【35】人の土地に勝手に物を置かないで欲しい。

「昨日、孤児院の裏手にある空き地に変な人達が来て、大きな荷物を置いていったんですよー!」


 両手をいっぱい広げて、その大きさを説明するリリィ。

 うーん、そのまま抱っこしたい。

 ふわっとピンクの髪が一瞬広がるのがまた可愛らしい。


「え、なにそれ」


「ちょっと置かせて欲しいって。
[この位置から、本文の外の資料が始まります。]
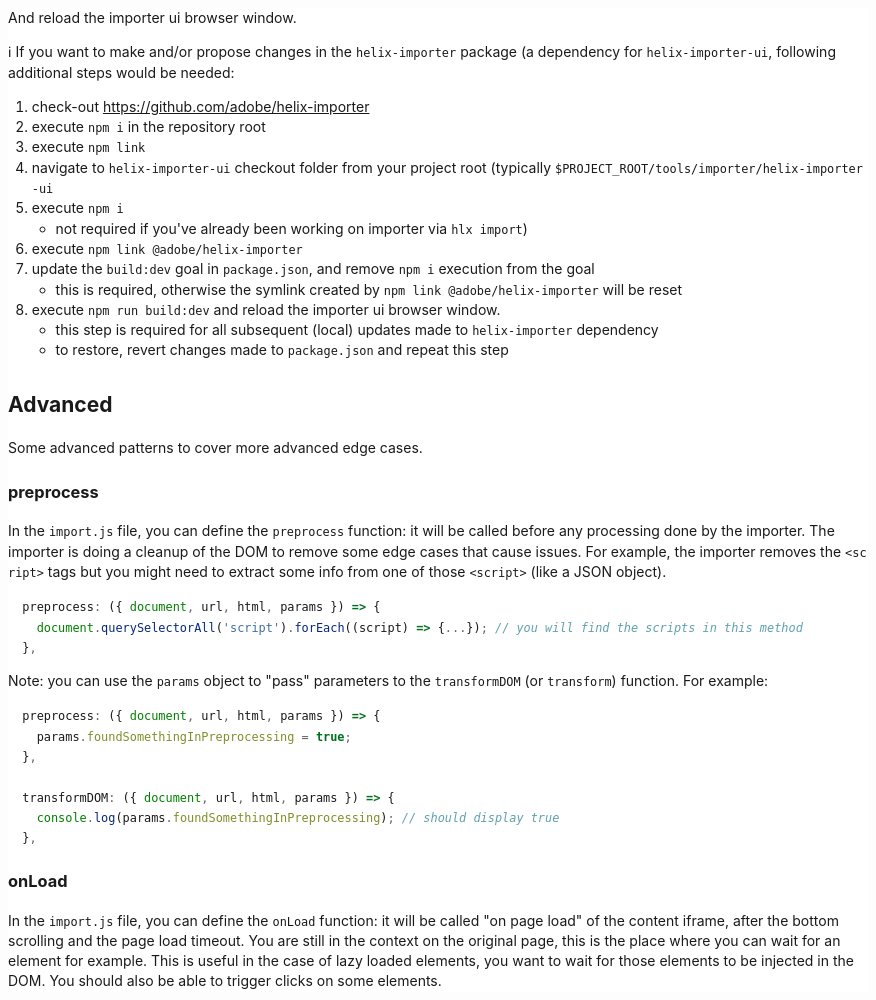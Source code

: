  And reload the importer ui browser window.
 
 ℹ️ If you want to make and/or propose changes in the `helix-importer` package (a dependency for `helix-importer-ui`, following additional steps would be needed:
   1. check-out https://github.com/adobe/helix-importer
   1. execute `npm i` in the repository root
   1. execute `npm link`
   1. navigate to `helix-importer-ui` checkout folder from your project root (typically `$PROJECT_ROOT/tools/importer/helix-importer-ui`
   1. execute `npm i`
      * not required if you've already been working on importer via `hlx import`)
   1. execute `npm link @adobe/helix-importer`
   1. update the `build:dev` goal in `package.json`, and remove `npm i` execution from the goal
      * this is required, otherwise the symlink created by `npm link @adobe/helix-importer` will be reset
   1. execute `npm run build:dev` and reload the importer ui browser window.
      * this step is required for all subsequent (local) updates made to `helix-importer` dependency
      * to restore, revert changes made to `package.json` and repeat this step

## Advanced

Some advanced patterns to cover more advanced edge cases.
### preprocess

In the `import.js` file, you can define the `preprocess` function: it will be called before any processing done by the importer. The importer is doing a cleanup of the DOM to remove some edge cases that cause issues. For example, the importer removes the `<script>` tags but you might need to extract some info from one of those `<script>` (like a JSON object).

```js
  preprocess: ({ document, url, html, params }) => {
    document.querySelectorAll('script').forEach((script) => {...}); // you will find the scripts in this method
  },
```

Note: you can use the `params` object to "pass" parameters to the `transformDOM` (or `transform`) function. For example:

```js
  preprocess: ({ document, url, html, params }) => {
    params.foundSomethingInPreprocessing = true;
  },

  transformDOM: ({ document, url, html, params }) => {
    console.log(params.foundSomethingInPreprocessing); // should display true
  },
```

### onLoad

In the `import.js` file, you can define the `onLoad` function: it will be called "on page load" of the content iframe, after the bottom scrolling and the page load timeout. You are still in the context on the original page, this is the place where you can wait for an element for example. This is useful in the case of lazy loaded elements, you want to wait for those elements to be injected in the DOM. You should also be able to trigger clicks on some elements.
エルに場所代、と言って少しお金置いていったんですけど……」


 エルとは孤児院に私が常駐させているリアルなメイド人形だ。


「何の荷物?」


「それが絶対見るなって、大きな布とベルト付きの皮の紐でグルグル巻きにしてあるので、何かわからないんですよー」


「いつ引き取りにくるのか、聞いたかい?」


 アベル様が優しくリリィに聞く。


「それが……取引が終わったら、とのことで、その取引がいつ終わるのか本人たちもわからない、って。それでその人達、実は前からその空き地を利用してたらしいんですよ。ボロい空き家もあって寝泊まりしてた事もあったらしいんです。久しぶりにそこを利用しようとしたら……奥様がその土地を購入してしまって……でも、どうしても使いたいから、と強引にお金を払って置いていったんです」


「うーん、ちょっと見に行こうかな。旦那様すみません、ちょっと行ってきますので……えっと」


「一緒に行きましょう、私も行きます。テレポートしましょう」


「え、でもアベル様の貴重な休憩時間が」


「そう、休憩時間だから自分のために使うんですよ。……なんて、あなたと過ごしたいだけですよ。ほら、リリィも来なさい」


 ……今、さらっとなんか言った。


「はーい、ごちそうさまでーす」


 リリィ、おくする事のない娘だな!!


「あ、ありがとうございます」


 旦那様は闇魔法でゲートを形作られた。

 そこに手をひかれて、くぐると目の前は孤児院だった。


「便利だ……」

「ふふ、便利でしょう。仕事に欠かせない能力です」

「いいなぁ」

「いや、リリィの聖属性は生きていく上で利点ありすぎだからね?」


 属性魔法いいなぁ。


 まあ、私も人形によっては属性魔法持ってたりもするから、間接的に使えたりもするのだけど。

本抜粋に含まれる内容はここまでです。